=== Begin Enclosure ===

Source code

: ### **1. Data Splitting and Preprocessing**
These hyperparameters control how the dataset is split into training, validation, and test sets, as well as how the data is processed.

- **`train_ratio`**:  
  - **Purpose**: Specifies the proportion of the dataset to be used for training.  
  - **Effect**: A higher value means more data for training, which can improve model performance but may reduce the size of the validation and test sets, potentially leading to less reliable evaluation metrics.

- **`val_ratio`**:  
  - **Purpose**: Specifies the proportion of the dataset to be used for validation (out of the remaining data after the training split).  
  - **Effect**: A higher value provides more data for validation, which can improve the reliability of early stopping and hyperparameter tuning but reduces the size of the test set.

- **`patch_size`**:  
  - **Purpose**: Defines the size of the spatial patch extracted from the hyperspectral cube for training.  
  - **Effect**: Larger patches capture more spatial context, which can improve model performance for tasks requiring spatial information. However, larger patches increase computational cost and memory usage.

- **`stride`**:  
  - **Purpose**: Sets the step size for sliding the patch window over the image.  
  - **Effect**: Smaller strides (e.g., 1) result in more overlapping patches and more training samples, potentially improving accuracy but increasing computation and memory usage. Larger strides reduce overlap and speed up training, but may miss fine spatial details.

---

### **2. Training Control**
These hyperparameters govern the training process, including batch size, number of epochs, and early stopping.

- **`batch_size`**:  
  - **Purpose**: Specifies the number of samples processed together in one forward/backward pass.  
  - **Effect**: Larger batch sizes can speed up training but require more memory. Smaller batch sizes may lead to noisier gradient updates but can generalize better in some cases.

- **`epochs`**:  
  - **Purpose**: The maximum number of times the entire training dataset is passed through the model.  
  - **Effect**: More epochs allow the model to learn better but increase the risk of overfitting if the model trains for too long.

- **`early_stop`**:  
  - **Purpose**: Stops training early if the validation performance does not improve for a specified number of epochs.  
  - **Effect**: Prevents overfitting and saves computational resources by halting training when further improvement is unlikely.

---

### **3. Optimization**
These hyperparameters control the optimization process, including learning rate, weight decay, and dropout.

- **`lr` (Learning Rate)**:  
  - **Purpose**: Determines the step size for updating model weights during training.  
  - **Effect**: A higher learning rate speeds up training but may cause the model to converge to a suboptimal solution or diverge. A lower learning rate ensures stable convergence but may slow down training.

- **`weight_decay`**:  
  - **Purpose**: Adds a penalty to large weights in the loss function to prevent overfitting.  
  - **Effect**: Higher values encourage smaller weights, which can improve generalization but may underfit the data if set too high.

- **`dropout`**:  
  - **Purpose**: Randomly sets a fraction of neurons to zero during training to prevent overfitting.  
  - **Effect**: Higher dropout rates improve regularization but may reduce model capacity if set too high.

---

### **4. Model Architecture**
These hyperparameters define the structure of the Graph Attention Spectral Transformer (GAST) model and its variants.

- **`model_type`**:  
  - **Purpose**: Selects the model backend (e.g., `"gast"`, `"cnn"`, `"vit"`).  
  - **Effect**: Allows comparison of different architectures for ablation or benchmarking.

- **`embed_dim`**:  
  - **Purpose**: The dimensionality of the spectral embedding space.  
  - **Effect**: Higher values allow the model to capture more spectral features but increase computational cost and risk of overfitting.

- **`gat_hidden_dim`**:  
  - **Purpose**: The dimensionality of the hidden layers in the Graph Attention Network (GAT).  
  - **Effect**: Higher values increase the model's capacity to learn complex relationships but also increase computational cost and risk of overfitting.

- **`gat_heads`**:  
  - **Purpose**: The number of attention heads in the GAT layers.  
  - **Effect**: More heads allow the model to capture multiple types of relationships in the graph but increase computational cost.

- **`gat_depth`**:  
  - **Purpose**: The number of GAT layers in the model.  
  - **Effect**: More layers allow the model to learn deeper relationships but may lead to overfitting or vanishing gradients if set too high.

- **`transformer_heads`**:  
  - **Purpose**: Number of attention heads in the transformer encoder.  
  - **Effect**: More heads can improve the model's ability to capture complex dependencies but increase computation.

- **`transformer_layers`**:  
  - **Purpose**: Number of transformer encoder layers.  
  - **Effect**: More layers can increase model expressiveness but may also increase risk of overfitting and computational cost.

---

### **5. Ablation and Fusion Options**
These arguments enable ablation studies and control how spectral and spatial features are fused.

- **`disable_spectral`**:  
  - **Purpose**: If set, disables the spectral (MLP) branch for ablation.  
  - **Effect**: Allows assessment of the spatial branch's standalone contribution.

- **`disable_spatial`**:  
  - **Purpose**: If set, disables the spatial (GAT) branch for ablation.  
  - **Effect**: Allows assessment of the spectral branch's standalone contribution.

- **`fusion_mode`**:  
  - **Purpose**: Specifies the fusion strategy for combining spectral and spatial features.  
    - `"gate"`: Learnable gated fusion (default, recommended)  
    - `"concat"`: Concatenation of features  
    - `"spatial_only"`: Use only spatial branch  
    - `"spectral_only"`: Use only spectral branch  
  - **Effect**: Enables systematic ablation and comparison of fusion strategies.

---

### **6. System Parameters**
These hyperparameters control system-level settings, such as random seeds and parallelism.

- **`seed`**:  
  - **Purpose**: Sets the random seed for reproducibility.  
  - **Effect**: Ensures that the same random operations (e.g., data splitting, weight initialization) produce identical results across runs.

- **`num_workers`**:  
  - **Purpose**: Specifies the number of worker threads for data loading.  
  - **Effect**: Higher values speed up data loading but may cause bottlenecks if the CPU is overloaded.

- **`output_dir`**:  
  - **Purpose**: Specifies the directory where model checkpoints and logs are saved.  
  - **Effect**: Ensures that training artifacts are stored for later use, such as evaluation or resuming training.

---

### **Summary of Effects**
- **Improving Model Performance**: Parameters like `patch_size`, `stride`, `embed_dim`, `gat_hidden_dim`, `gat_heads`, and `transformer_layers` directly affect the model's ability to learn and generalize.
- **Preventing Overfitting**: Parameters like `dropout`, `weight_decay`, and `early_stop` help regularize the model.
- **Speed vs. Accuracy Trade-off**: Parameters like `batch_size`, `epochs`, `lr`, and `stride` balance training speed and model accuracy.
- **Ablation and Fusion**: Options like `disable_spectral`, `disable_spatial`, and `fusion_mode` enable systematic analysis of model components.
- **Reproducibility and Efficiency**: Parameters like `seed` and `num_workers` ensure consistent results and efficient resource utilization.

=== End Enclosure ===

**INSTRUCTIONS TO FOLLOW:**
Each line holding the word "standalone" must be pulled from the records.

**TASK RESPONSE:**
  - **Effect**: Allows assessment of the spatial branch's standalone contribution.
  - **Effect**: Allows assessment of the spectral branch's standalone contribution.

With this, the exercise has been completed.